#### THE DATA
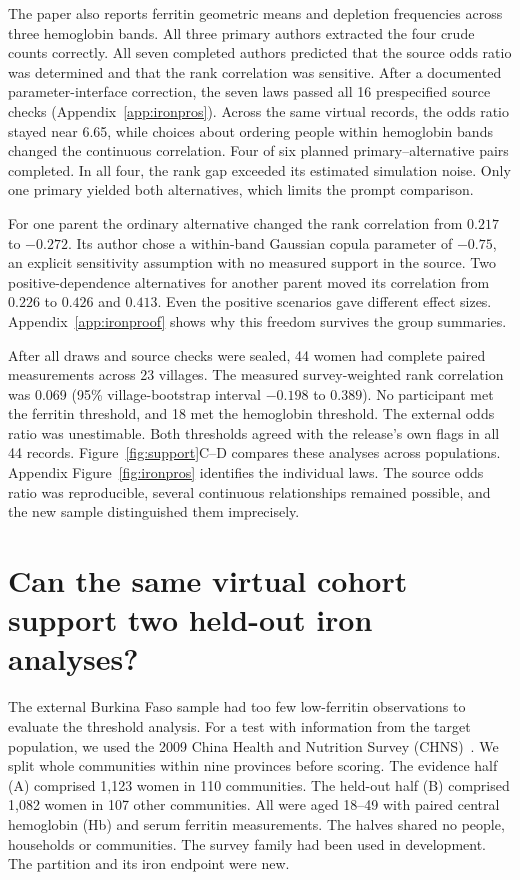 \documentclass[sigconf,anonymous,review]{acmart}
\begin{document}
The paper also reports ferritin geometric means and depletion frequencies across three hemoglobin bands. All three primary authors extracted the four crude counts correctly. All seven completed authors predicted that the source odds ratio was determined and that the rank correlation was sensitive. After a documented parameter-interface correction, the seven laws passed all 16 prespecified source checks (Appendix~\ref{app:ironpros}). Across the same virtual records, the odds ratio stayed near 6.65, while choices about ordering people within hemoglobin bands changed the continuous correlation. Four of six planned primary--alternative pairs completed. In all four, the rank gap exceeded its estimated simulation noise. Only one primary yielded both alternatives, which limits the prompt comparison.


For one parent the ordinary alternative changed the rank correlation from $0.217$ to $-0.272$. Its author chose a within-band Gaussian copula parameter of $-0.75$, an explicit sensitivity assumption with no measured support in the source. Two positive-dependence alternatives for another parent moved its correlation from $0.226$ to $0.426$ and $0.413$. Even the positive scenarios gave different effect sizes. Appendix~\ref{app:ironproof} shows why this freedom survives the group summaries.

After all draws and source checks were sealed, 44 women had complete paired measurements across 23 villages. The measured survey-weighted rank correlation was 0.069 (95\% village-bootstrap interval $-0.198$ to $0.389$). No participant met the ferritin threshold, and 18 met the hemoglobin threshold. The external odds ratio was unestimable. Both thresholds agreed with the release's own flags in all 44 records. Figure~\ref{fig:support}C--D compares these analyses across populations. Appendix Figure~\ref{fig:ironpros} identifies the individual laws. The source odds ratio was reproducible, several continuous relationships remained possible, and the new sample distinguished them imprecisely.

\section{Can the same virtual cohort support two held-out iron analyses?}
\label{sec:chns}
The external Burkina Faso sample had too few low-ferritin observations to evaluate the threshold analysis. For a test with information from the target population, we used the 2009 China Health and Nutrition Survey (CHNS)~\cite{chnsbio,chnsind}. We split whole communities within nine provinces before scoring. The evidence half (A) comprised 1,123 women in 110 communities. The held-out half (B) comprised 1,082 women in 107 other communities. All were aged 18--49 with paired central hemoglobin (Hb) and serum ferritin measurements. The halves shared no people, households or communities. The survey family had been used in development. The partition and its iron endpoint were new.
\end{document}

#### YOUR OBJECTIVE
Lines from the one containing "The external Burkina" through the end of the entries above must be copied exactly; include both ends and no other lines.

#### TASK RESPONSE
The external Burkina Faso sample had too few low-ferritin observations to evaluate the threshold analysis. For a test with information from the target population, we used the 2009 China Health and Nutrition Survey (CHNS)~\cite{chnsbio,chnsind}. We split whole communities within nine provinces before scoring. The evidence half (A) comprised 1,123 women in 110 communities. The held-out half (B) comprised 1,082 women in 107 other communities. All were aged 18--49 with paired central hemoglobin (Hb) and serum ferritin measurements. The halves shared no people, households or communities. The survey family had been used in development. The partition and its iron endpoint were new.
\end{document}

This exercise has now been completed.